[Material provided — start]

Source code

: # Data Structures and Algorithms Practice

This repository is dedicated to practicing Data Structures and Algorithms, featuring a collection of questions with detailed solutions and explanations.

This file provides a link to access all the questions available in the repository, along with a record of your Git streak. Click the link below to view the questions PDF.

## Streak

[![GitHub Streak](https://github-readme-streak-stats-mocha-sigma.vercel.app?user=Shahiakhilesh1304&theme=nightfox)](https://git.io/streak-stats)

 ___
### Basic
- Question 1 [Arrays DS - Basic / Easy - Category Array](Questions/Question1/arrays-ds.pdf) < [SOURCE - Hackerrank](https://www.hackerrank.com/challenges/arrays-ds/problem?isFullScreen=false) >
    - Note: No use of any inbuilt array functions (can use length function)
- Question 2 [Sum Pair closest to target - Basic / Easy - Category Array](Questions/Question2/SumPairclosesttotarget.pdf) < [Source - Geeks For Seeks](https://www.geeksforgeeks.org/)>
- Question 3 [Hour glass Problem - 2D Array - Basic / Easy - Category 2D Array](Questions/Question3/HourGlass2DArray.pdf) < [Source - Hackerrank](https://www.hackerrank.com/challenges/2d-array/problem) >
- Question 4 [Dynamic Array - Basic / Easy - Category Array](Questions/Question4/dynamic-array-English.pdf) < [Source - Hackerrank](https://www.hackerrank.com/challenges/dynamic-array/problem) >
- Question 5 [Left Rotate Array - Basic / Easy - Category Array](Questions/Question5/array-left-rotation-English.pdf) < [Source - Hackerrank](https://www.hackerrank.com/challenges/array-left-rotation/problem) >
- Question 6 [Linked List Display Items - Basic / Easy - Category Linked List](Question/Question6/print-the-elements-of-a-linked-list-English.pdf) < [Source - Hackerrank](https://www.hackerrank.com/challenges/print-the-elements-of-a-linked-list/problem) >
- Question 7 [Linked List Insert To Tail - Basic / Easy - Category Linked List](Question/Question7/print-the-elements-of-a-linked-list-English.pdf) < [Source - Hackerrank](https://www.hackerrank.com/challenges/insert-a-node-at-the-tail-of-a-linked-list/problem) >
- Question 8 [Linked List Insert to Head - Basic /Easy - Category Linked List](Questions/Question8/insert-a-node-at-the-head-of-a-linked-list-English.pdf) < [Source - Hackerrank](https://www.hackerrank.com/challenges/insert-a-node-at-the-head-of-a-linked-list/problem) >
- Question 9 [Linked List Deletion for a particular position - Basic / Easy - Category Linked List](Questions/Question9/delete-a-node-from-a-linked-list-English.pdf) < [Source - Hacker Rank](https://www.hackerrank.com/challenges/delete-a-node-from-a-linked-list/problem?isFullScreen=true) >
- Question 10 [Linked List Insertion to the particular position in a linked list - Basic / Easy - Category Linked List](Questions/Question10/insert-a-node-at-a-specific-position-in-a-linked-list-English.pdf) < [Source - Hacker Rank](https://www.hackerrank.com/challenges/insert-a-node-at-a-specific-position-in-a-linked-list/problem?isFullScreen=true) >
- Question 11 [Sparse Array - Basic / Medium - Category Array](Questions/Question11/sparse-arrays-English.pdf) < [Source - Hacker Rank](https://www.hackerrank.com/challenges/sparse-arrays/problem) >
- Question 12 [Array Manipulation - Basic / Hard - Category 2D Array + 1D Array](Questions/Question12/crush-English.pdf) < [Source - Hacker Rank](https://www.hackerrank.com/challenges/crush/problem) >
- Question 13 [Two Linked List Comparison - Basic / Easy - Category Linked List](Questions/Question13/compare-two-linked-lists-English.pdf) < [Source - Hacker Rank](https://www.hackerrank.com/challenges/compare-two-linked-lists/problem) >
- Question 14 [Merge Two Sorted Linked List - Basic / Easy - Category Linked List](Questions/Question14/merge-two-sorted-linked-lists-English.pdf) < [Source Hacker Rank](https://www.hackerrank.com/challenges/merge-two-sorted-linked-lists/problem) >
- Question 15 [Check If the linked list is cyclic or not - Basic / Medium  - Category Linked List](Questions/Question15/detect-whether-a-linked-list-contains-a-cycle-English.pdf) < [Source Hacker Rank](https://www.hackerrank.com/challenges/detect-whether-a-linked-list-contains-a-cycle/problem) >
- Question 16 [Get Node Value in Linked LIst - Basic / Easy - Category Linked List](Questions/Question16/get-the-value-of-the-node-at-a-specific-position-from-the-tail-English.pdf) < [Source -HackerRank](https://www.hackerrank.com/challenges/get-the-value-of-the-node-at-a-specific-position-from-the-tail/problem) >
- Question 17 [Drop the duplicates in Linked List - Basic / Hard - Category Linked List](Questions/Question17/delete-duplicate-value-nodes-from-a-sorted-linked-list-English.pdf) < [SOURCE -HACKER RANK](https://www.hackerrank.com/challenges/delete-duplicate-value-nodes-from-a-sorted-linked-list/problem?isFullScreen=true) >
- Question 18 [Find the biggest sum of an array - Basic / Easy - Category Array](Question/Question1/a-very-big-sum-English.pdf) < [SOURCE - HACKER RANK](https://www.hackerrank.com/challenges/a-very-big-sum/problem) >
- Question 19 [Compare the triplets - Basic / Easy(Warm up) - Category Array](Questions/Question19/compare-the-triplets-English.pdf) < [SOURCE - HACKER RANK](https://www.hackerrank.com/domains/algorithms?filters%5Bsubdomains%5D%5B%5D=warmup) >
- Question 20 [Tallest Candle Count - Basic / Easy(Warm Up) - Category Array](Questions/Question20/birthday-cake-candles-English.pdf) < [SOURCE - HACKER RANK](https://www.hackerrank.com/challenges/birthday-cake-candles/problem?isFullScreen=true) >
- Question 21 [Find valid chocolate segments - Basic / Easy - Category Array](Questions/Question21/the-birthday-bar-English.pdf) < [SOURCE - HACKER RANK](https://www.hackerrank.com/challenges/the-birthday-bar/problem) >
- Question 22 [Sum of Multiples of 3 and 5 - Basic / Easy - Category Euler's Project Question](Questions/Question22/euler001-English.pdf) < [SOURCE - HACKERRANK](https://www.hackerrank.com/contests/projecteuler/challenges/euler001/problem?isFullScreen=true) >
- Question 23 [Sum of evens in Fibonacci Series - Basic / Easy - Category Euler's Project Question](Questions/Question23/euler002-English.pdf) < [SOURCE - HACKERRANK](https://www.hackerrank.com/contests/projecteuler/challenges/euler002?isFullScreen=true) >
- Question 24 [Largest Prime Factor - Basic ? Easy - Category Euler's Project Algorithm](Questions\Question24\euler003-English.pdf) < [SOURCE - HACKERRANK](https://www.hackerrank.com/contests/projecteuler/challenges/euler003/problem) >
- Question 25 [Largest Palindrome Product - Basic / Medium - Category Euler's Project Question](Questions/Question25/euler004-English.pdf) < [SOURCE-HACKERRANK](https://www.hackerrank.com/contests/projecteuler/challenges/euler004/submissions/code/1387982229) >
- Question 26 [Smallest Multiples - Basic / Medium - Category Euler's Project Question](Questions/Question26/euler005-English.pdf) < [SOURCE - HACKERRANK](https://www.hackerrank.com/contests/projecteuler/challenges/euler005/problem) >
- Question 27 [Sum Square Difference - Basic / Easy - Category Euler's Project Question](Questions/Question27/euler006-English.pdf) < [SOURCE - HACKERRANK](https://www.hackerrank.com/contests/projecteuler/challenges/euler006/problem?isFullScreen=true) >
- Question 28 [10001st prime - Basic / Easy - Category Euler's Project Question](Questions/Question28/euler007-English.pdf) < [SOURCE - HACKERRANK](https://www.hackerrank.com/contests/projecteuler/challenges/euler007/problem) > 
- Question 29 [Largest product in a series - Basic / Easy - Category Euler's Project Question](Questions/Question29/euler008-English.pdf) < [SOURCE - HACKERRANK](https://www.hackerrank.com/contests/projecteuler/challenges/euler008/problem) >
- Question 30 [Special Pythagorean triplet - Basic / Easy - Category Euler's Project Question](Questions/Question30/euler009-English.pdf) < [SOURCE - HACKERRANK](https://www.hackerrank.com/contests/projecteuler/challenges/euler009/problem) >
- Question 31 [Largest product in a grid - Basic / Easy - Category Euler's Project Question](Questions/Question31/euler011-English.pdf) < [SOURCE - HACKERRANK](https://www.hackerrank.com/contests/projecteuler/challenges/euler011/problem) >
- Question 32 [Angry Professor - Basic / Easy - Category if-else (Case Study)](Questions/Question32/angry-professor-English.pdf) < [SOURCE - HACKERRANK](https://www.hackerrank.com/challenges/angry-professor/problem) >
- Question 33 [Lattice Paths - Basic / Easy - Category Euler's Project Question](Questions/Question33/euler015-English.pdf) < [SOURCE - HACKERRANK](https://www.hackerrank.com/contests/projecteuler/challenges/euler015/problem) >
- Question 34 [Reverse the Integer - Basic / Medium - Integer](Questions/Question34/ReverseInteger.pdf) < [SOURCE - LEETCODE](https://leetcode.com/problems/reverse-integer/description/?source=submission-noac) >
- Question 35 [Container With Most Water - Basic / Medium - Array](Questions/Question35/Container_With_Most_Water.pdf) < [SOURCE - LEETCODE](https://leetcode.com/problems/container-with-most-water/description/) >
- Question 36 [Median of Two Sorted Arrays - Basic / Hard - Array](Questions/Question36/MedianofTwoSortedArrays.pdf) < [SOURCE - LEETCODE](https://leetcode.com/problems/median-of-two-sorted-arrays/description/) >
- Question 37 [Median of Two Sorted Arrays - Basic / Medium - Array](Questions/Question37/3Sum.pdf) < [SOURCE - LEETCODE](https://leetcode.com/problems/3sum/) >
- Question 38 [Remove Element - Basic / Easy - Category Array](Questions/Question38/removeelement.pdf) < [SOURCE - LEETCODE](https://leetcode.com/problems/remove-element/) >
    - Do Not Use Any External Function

[Material provided — finish]

• _Problem to solve_
Reproduce exactly the lines running from the one with "- Question 37" to the last line of the listing above. Add nothing else.

• _Written response_
- Question 37 [Median of Two Sorted Arrays - Basic / Medium - Array](Questions/Question37/3Sum.pdf) < [SOURCE - LEETCODE](https://leetcode.com/problems/3sum/) >
- Question 38 [Remove Element - Basic / Easy - Category Array](Questions/Question38/removeelement.pdf) < [SOURCE - LEETCODE](https://leetcode.com/problems/remove-element/) >
    - Do Not Use Any External Function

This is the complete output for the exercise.